Layne Heath was a helicopter pilot in Vietnam. A Warrant Officer in that long-ago, but still debated and argued war, Mr. Heath has written a not exceptional but very realistic and engaging work of fiction based on his aviation experience in SouthEast Asia. There's a lot to like inside CW2, if the war adventure novel is your thing. If not, you probably won't like it, and that's okay. The book is packed with intricate detail about 'the helicopter war,' aviation items that only a Warrant Officer pilot would know and military strategy that puts readers on the battlefield, as ephemeral and loosely defined as it was in that insurgency. Though very well written, even crafted I'd say, the book left me a bit disappointed in its almost predictable ending. The Frenchman was a tad too well foretold, so Roark's evolution into his replacement was no surprise. Likewise Crable's suicide, the only possible end for this miserable human specimen. There's an awful lot of killing going on in CW2, which one might expect in a war, but not this much, and some of that killing and dying I felt was a bit gratuitous. Or perhaps I really like happy endings too much, and poor Saccharin seemed too sweet and innocent, even for a prostitute, to die in such a gruesome manner.
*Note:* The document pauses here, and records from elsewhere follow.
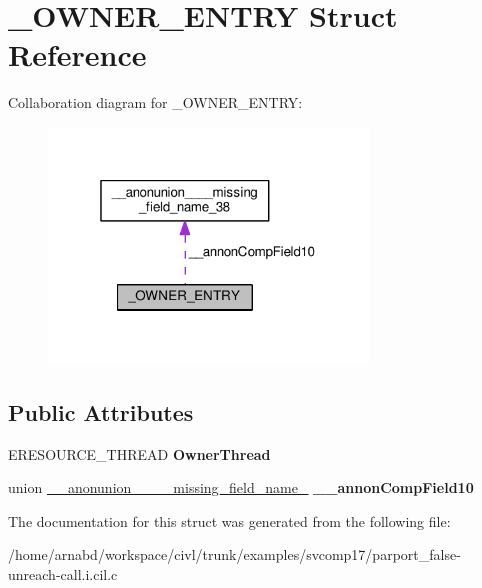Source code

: \hypertarget{struct__OWNER__ENTRY}{}\section{\+\_\+\+O\+W\+N\+E\+R\+\_\+\+E\+N\+T\+R\+Y Struct Reference}
\label{struct__OWNER__ENTRY}


Collaboration diagram for \+\_\+\+O\+W\+N\+E\+R\+\_\+\+E\+N\+T\+R\+Y\+:
\nopagebreak
\begin{figure}[H]
\begin{center}
\leavevmode
\includegraphics[width=241pt]{struct__OWNER__ENTRY__coll__graph}
\end{center}
\end{figure}
\subsection*{Public Attributes}
\begin{DoxyCompactItemize}
\item 
\hypertarget{struct__OWNER__ENTRY_a9a643b624d7b15df46770d736a0ffd9f}{}E\+R\+E\+S\+O\+U\+R\+C\+E\+\_\+\+T\+H\+R\+E\+A\+D {\bfseries Owner\+Thread}\label{struct__OWNER__ENTRY_a9a643b624d7b15df46770d736a0ffd9f}

\item 
\hypertarget{struct__OWNER__ENTRY_aa56c6eab1b1fa759e9bf161d0becbb75}{}union \hyperlink{union____anonunion________missing__field__name__38}{\+\_\+\+\_\+anonunion\+\_\+\+\_\+\+\_\+\+\_\+missing\+\_\+field\+\_\+name\+\_} {\bfseries \+\_\+\+\_\+annon\+Comp\+Field10}\label{struct__OWNER__ENTRY_aa56c6eab1b1fa759e9bf161d0becbb75}

\end{DoxyCompactItemize}


The documentation for this struct was generated from the following file\+:\begin{DoxyCompactItemize}
\item 
/home/arnabd/workspace/civl/trunk/examples/svcomp17/parport\+\_\+false-\/unreach-\/call.\+i.\+cil.\+c\end{DoxyCompactItemize}

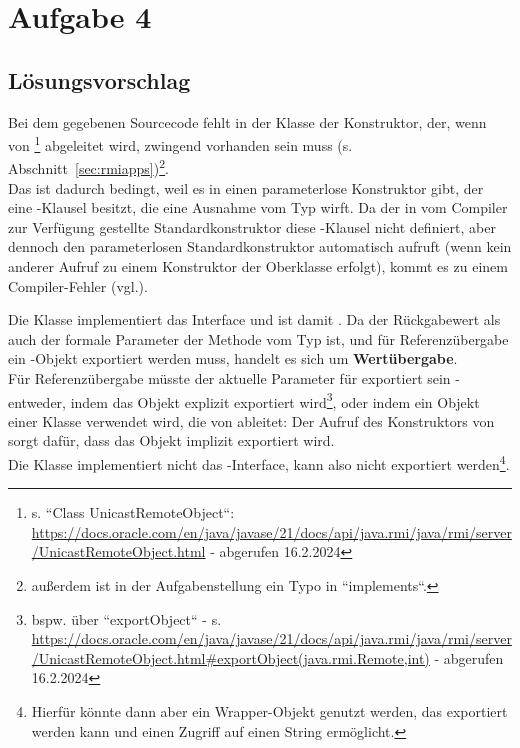 \section{Aufgabe 4}
\subsection{Lösungsvorschlag}

Bei dem gegebenen Sourcecode fehlt in der Klasse  der Konstruktor, der, wenn von \footnote{
s. ``Class UnicastRemoteObject``: \url{https://docs.oracle.com/en/java/javase/21/docs/api/java.rmi/java/rmi/server/UnicastRemoteObject.html} - abgerufen 16.2.2024
} abgeleitet wird, zwingend vorhanden sein muss (s. Abschnitt~\ref{sec:rmiapps})\footnote{
außerdem ist in der Aufgabenstellung ein Typo in ``implements``.
}.\\
Das ist dadurch bedingt, weil es in  einen parameterlose Konstruktor gibt, der eine -Klausel besitzt, die eine Ausnahme vom Typ  wirft.
Da der in  vom Compiler zur Verfügung gestellte Standardkonstruktor diese -Klausel nicht definiert, aber dennoch den parameterlosen Standardkonstruktor automatisch aufruft (wenn kein anderer Aufruf zu einem Konstruktor der Oberklasse erfolgt), kommt es zu einem Compiler-Fehler (vgl.\cite[313]{Oec22}).


\noindent
Die Klasse  implementiert das Interface  und ist damit .
Da der Rückgabewert als auch der formale Parameter der Methode  vom Typ  ist, und für Referenzübergabe ein -Objekt exportiert werden muss, handelt es sich um \textbf{Wertübergabe}.\\
Für Referenzübergabe müsste der aktuelle Parameter für  exportiert sein - entweder, indem das Objekt explizit exportiert wird\footnote{
bspw. über ``exportObject`` - s. \url{https://docs.oracle.com/en/java/javase/21/docs/api/java.rmi/java/rmi/server/UnicastRemoteObject.html#exportObject(java.rmi.Remote,int)} - abgerufen 16.2.2024
}, oder indem ein Objekt einer Klasse verwendet wird, die von  ableitet: Der Aufruf des Konstruktors von  sorgt dafür, dass das Objekt implizit exportiert wird.\\
Die Klasse  implementiert nicht das -Interface, kann also nicht exportiert werden\footnote{
Hierfür könnte dann aber ein Wrapper-Objekt genutzt werden, das exportiert werden kann und einen Zugriff auf einen String ermöglicht.}.\\


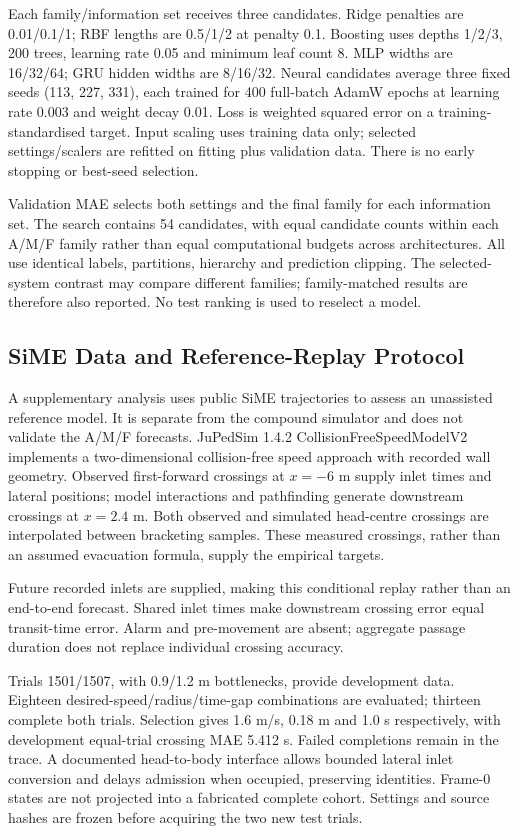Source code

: \documentclass[conference]{IEEEtran}
\begin{document}
Each family/information set receives three candidates. Ridge penalties are 0.01/0.1/1; RBF lengths are 0.5/1/2 at penalty 0.1. Boosting uses depths 1/2/3, 200 trees, learning rate 0.05 and minimum leaf count 8. MLP widths are 16/32/64; GRU hidden widths are 8/16/32. Neural candidates average three fixed seeds (113, 227, 331), each trained for 400 full-batch AdamW epochs at learning rate 0.003 and weight decay 0.01. Loss is weighted squared error on a training-standardised target. Input scaling uses training data only; selected settings/scalers are refitted on fitting plus validation data. There is no early stopping or best-seed selection.

Validation MAE selects both settings and the final family for each information set. The search contains 54 candidates, with equal candidate counts within each A/M/F family rather than equal computational budgets across architectures. All use identical labels, partitions, hierarchy and prediction clipping. The selected-system contrast may compare different families; family-matched results are therefore also reported. No test ranking is used to reselect a model.


\subsection{SiME Data and Reference-Replay Protocol}
A supplementary analysis uses public SiME trajectories \cite{SIME} to assess an unassisted reference model. It is separate from the compound simulator and does not validate the A/M/F forecasts. JuPedSim 1.4.2 CollisionFreeSpeedModelV2 implements a two-dimensional collision-free speed approach \cite{CFS} with recorded wall geometry. Observed first-forward crossings at $x=-6$ m supply inlet times and lateral positions; model interactions and pathfinding generate downstream crossings at $x=2.4$ m. Both observed and simulated head-centre crossings are interpolated between bracketing samples. These measured crossings, rather than an assumed evacuation formula, supply the empirical targets.

Future recorded inlets are supplied, making this conditional replay rather than an end-to-end forecast. Shared inlet times make downstream crossing error equal transit-time error. Alarm and pre-movement are absent; aggregate passage duration does not replace individual crossing accuracy.

Trials 1501/1507, with 0.9/1.2 m bottlenecks, provide development data. Eighteen desired-speed/radius/time-gap combinations are evaluated; thirteen complete both trials. Selection gives 1.6 m/s, 0.18 m and 1.0 s respectively, with development equal-trial crossing MAE 5.412 s. Failed completions remain in the trace. A documented head-to-body interface allows bounded lateral inlet conversion and delays admission when occupied, preserving identities. Frame-0 states are not projected into a fabricated complete cohort. Settings and source hashes are frozen before acquiring the two new test trials.
\end{document}
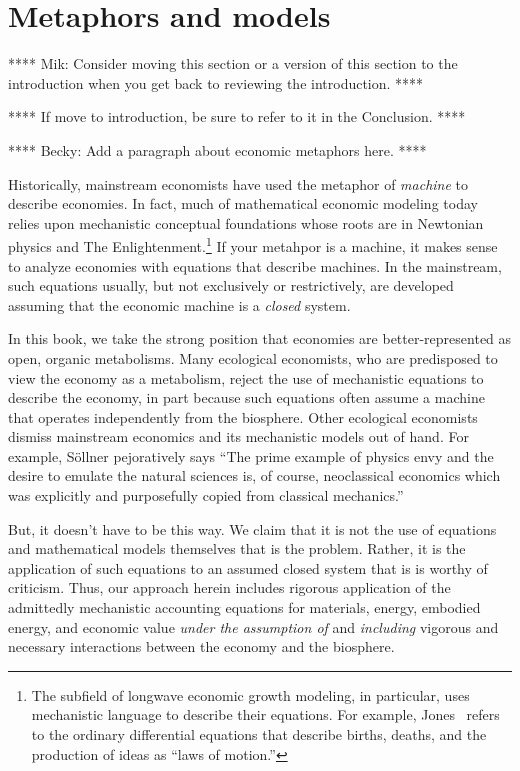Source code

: \section{Metaphors and models}
\label{sec:metaphors_and_models}

**** Mik: Consider moving this section or a version of this section 
to the introduction when you get back to reviewing the introduction. ****

**** If move to introduction, be sure to refer to it in the Conclusion. ****

**** Becky: Add a paragraph about economic metaphors here. ****

Historically, mainstream economists have used the metaphor of \emph{machine}
to describe economies. 
In fact, much of mathematical economic modeling today 
relies upon mechanistic conceptual foundations whose roots 
are in Newtonian physics 
and The Enlightenment.\footnote{The subfield 
of longwave economic growth modeling, in particular, 
uses mechanistic language to describe their equations. 
For example, Jones~\cite[pp. 6 \& 18]{Jones:2001wn} 
refers to the ordinary differential equations 
that describe births, deaths, and the production of ideas
as ``laws of motion.''}
If your metahpor is a machine, it makes sense to analyze economies
with equations that describe machines.
In the mainstream, such equations usually, but not exclusively or restrictively,
are developed assuming that the economic machine is a \emph{closed} system.

In this book, we take the strong position that economies are
better-represented as open, organic metabolisms.
Many ecological economists, 
who are predisposed to view the economy as a metabolism,
reject the use of mechanistic equations 
to describe the economy, in part because such equations often assume a 
machine that operates independently from the biosphere.
Other ecological economists dismiss mainstream economics 
and its mechanistic models out of hand. 
For example, S{\"o}llner pejoratively says 
``The prime example of physics envy and the desire 
to emulate the natural sciences is, of course, 
neoclassical economics which was explicitly and purposefully 
copied from classical mechanics.''~\cite[p. 178]{Sollner:1997wx}

But, it doesn't have to be this way.
We claim that it is not the use of equations 
and mathematical models themselves that is the problem.
Rather, it is the application of such equations 
to an assumed closed system
that is is worthy of criticism.
Thus, our approach herein includes rigorous application of the 
admittedly mechanistic accounting equations 
for materials, energy, embodied energy, and economic value
\emph{under the assumption of} and \emph{including} 
vigorous and necessary interactions between
the economy and the biosphere.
CW2 is well worth a look. It's filled with almost microscopic detail of the Vietnam war and the mentality of the leadership that surely cost us a victory there all those years ago. Byron Edgington: The Sky Behind Me, a Memoir of Flying and Life
Just once I'd like to read a Vietnam story that wasn't miserable, suicidal, and left everyone mentally damaged. I know several Viet Vets and not a one of them came home a deranged lunatic or depressed to the point of insanity.
The helicopter parts are great, the technical stuff was well done, the characters are well fleshed out (except the one bad guy officer, who was a caricature without purpose except as a foil). But its just almost parody now about the tone.
Three stars for quality writing, but not more because of the "Vietnam was the worst war ever that ruined everyone" stereotype.
My sophomore year in high school my father gave me the book to read. About the time my mother whom he met in Denton as a woc on weekend pass was hired by Denton ISD as their first Latina assistant superintendent of schools.
Ultimately as a pilot wanna be and as teenage male who finished high school in Denton I got to understand Billy Roark.....and yes fished and floated the Brazos. In doing so I got to understand my father some.
The book's description of phases of a pilot is spot on and actually fits motor learning principles. Dark Gruesome honest.
Good read. You can tell the author lived it the way he writes about his subject and the craziness of the Vietnam war and how it affected the soldiers that served there
This book was captivating, displaying both the history and the people well. The touches of mystery in the conclusion were exceptional. It was a great display of how small events can come together.
This was in my opinion an amazingly written story showing the pride and pain, the fear and exiliration, the frusturation and satisfaction that can come with being a pilot in the armed forces of the united states. Taking your seat in the mind of Army Warrant Officer Billy Roark as he comes to Vietnam as a green rookie and has his world turned in every direction through two tours.